[SOURCE DATA]
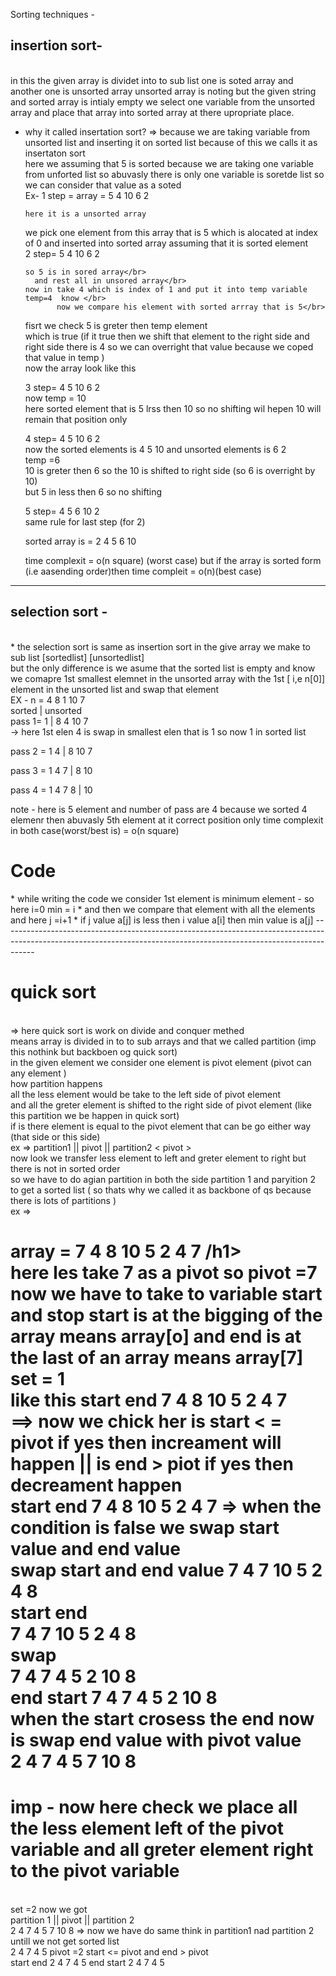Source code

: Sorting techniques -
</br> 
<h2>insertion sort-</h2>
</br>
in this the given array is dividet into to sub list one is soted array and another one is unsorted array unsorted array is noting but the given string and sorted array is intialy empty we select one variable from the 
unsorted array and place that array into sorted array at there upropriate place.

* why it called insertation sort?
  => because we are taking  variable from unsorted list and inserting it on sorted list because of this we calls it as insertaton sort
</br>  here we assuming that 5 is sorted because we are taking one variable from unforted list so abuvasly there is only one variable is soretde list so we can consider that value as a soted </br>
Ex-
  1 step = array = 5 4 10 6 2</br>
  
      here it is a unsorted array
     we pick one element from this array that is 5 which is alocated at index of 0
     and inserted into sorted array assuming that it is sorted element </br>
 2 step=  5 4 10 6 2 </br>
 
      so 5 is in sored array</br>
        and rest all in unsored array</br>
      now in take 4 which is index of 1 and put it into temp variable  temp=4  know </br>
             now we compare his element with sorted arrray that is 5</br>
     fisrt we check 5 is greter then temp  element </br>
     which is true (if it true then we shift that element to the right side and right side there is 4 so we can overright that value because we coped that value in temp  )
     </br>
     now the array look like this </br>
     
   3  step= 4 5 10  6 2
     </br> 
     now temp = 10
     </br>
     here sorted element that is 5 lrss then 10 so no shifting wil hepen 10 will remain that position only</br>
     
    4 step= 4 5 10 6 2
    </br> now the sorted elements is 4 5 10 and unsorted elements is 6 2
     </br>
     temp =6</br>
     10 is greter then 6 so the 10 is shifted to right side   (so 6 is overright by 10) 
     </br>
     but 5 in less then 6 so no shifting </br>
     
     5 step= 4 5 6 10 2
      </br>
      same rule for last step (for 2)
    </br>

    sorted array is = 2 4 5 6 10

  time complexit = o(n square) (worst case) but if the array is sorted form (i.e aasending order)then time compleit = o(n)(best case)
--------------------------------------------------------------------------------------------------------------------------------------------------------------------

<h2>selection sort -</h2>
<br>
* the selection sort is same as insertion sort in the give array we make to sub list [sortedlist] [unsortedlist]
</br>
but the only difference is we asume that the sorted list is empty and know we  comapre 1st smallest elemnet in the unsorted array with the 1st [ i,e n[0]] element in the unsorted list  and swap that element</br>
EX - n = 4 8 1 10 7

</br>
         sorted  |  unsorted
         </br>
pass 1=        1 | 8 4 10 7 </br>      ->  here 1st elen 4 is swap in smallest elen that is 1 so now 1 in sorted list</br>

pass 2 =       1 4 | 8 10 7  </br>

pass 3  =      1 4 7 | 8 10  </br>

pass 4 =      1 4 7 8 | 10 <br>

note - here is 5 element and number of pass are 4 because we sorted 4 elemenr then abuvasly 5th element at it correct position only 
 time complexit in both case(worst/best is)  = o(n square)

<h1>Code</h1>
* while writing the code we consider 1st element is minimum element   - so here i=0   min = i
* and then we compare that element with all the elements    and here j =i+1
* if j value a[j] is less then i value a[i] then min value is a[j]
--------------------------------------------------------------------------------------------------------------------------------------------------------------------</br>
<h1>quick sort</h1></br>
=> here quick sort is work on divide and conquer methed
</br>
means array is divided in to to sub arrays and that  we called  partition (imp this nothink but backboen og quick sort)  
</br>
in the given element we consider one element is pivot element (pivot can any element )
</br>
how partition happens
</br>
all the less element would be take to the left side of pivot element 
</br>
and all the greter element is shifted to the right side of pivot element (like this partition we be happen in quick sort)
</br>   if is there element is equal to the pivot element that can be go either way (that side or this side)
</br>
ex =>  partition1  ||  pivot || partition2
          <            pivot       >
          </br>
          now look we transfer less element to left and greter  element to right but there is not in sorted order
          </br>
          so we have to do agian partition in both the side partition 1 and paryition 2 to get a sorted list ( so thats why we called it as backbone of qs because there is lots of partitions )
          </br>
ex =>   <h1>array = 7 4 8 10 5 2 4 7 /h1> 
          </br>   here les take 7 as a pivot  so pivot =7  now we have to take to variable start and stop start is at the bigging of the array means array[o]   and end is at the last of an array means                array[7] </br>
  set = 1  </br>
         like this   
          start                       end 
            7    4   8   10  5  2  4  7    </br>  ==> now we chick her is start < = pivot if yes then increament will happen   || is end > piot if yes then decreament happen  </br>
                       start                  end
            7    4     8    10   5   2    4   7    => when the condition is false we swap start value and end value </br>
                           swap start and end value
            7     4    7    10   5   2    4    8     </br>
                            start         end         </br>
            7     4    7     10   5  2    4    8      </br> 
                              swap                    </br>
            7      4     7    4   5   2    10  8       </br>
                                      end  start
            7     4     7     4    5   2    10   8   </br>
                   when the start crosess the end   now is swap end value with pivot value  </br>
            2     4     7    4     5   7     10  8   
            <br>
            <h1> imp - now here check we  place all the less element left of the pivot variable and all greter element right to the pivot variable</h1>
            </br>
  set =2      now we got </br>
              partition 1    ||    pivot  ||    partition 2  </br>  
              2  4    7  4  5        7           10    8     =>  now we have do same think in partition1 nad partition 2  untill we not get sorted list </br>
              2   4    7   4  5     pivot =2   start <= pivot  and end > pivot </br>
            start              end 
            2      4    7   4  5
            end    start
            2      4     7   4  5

...

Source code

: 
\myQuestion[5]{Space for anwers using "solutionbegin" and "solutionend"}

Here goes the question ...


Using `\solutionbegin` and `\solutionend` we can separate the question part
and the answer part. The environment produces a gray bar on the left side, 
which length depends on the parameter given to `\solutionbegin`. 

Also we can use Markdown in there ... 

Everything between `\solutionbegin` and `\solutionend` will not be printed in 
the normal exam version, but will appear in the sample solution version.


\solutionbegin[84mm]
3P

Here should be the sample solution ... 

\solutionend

[WORK REQUIRED]
Write out exactly the lines that fall from the line with "5 step= 4 5 6 10 2" to the line with "time complexit = o(n" in the records above, keeping both ends.

[YOUR RESPONSE]
     5 step= 4 5 6 10 2
      </br>
      same rule for last step (for 2)
    </br>

    sorted array is = 2 4 5 6 10

  time complexit = o(n square) (worst case) but if the array is sorted form (i.e aasending order)then time compleit = o(n)(best case)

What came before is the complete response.